Luciana apresentou uma emenda ao PL para determinar que a pessoa jurídica sediada no exterior só poderia acessar patrimônio genético ou conhecimento tradicional, assim como a remessa de material ao exterior, se fosse associada a alguma instituição nacional de pesquisa científica e tecnológica. Sua emenda, no entanto, foi rejeitada.

Os deputados Chico Alencar (Psol-RJ) e Sibá Machado (PT-AC, líder do partido na Câmara), também tiveram suas emendas rejeitadas. Paraense que viveu a vida inteira no Acre e conhecedor da realidade da Amazônia, Machado propôs a mudança da regra de isenção de pagamento de royalties pelo acesso ao patrimônio genético ou ao conhecimento tradicional associado realizado antes de junho de 2000, quando a MP 2.186-16/01 disciplinou o tema pela primeira vez. De nada adiantou: a isenção continuou sendo mantida no teto.

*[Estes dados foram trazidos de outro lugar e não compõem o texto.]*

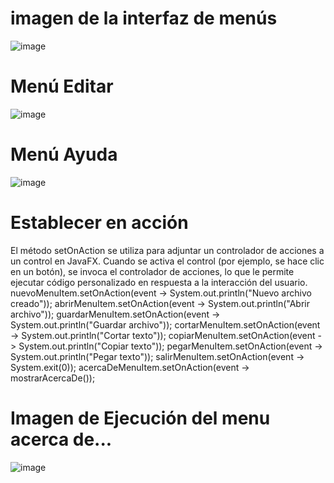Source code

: # imagen de la interfaz de menús
![image](https://github.com/MariaGisselie/ProyectoMenu/assets/169214799/c3c5c5d0-9576-4a69-bb49-a1674acb0caa)

# Menú Editar
![image](https://github.com/MariaGisselie/ProyectoMenu/assets/169214799/d6faf0d6-815e-4e1a-a5d5-e8c021369981)

# Menú Ayuda  
![image](https://github.com/MariaGisselie/ProyectoMenu/assets/169214799/916dafdc-7a56-48d7-b8f0-c1176ac1e683)

# Establecer en acción
El método setOnAction se utiliza para adjuntar un controlador de acciones a un control en JavaFX. Cuando se activa el control (por ejemplo, se hace clic en un botón), se invoca el controlador de acciones, lo que le permite ejecutar código personalizado en respuesta a la interacción del usuario.
        nuevoMenuItem.setOnAction(event -> System.out.println("Nuevo archivo creado"));
        abrirMenuItem.setOnAction(event -> System.out.println("Abrir archivo"));
        guardarMenuItem.setOnAction(event -> System.out.println("Guardar archivo"));
        cortarMenuItem.setOnAction(event -> System.out.println("Cortar texto"));
        copiarMenuItem.setOnAction(event -> System.out.println("Copiar texto"));
        pegarMenuItem.setOnAction(event -> System.out.println("Pegar texto"));
        salirMenuItem.setOnAction(event -> System.exit(0));
        acercaDeMenuItem.setOnAction(event -> mostrarAcercaDe());
# Imagen de Ejecución del menu acerca de...
![image](https://github.com/MariaGisselie/ProyectoMenu/assets/169214799/a851bb3c-1396-4d7a-b37d-b3f95309a44b)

O único destaque aprovado pelo plenário, que partiu de uma emenda apresentada pelo PSC, reinclui no texto um trecho do projeto original vinculando o perdão de dívidas com multas ao cumprimento de um “termo de compromisso da regularização do acesso ao patrimônio genético ou ao conhecimento tradicional associado realizado em desacordo com as regras atuais”. Nada de mais simples: a empresa que for isentada do pagamento de multa terá que se comprometer a regularizar sua situação – o que nem precisaria ser incluído numa lei para ser determinado.

Defesas

“Foi um verdadeiro banho que os deputados defensores do nosso patrimônio tomaram. Agora é trabalhar para ver o texto ser modificado no Senado, se é que isso é possível”, afirmou Adriana Ferreira, do Instituto SOS Mata Atlântica, que acompanhou a votação.

Relator da matéria, Alceu Moreira (PMDB-RS), alegou que o objetivo do PL é “resolver a dificuldade observada hoje por várias empresas para cumprir as regras atuais”, o que, segundo afirmou, as fazem desistir de incorporar produtos da biodiversidade brasileira em suas linhas de pesquisa ou substituir extratos e substâncias nativas por similares sintéticos ou plantas de outros países.

Moreira também contestou as acusações de que comunidades tradicionais não foram ouvidas. Argumentou que o Conselho de Gestão do Patrimônio Genético (CGen) – a quem cabe dar autorização prévia para o início das pesquisas –, conforme colocou no seu relatório, terá de ser reformulado para assegurar maior representatividade da sociedade civil, com a composição dividida entre órgãos federais, setor empresarial, academia, população indígena, comunidades tradicionais e agricultores.

Processos

Embora a ministra do Meio Ambiente, Izabella Teixeira, não tenha se pronunciado sobre a votação do “marco da biodiversidade”, ela já afirmou anteriormente que o Executivo considera a legislação atual “confusa” e que considerava real a necessidade de uma nova regulação sobre o assunto.

A ministra costuma lembrar, em suas declarações, de alguns casos que terminaram em disputas na Justiça, como a ação movida contra a Natura por índios que vivem perto da fronteira com o Peru. A empresa foi acusada de não ter pedido autorização para o uso do conhecimento sobre o murmuru, planta que tem capacidade hidratante. O caso ainda vai ser julgado em definitivo pelo STJ.

Até ser totalmente definida, a questão ainda deverá ser alvo de ampla discussão pelos outros poderes e pela sociedade. Além de ainda poder provocar muitas outras ações na Justiça.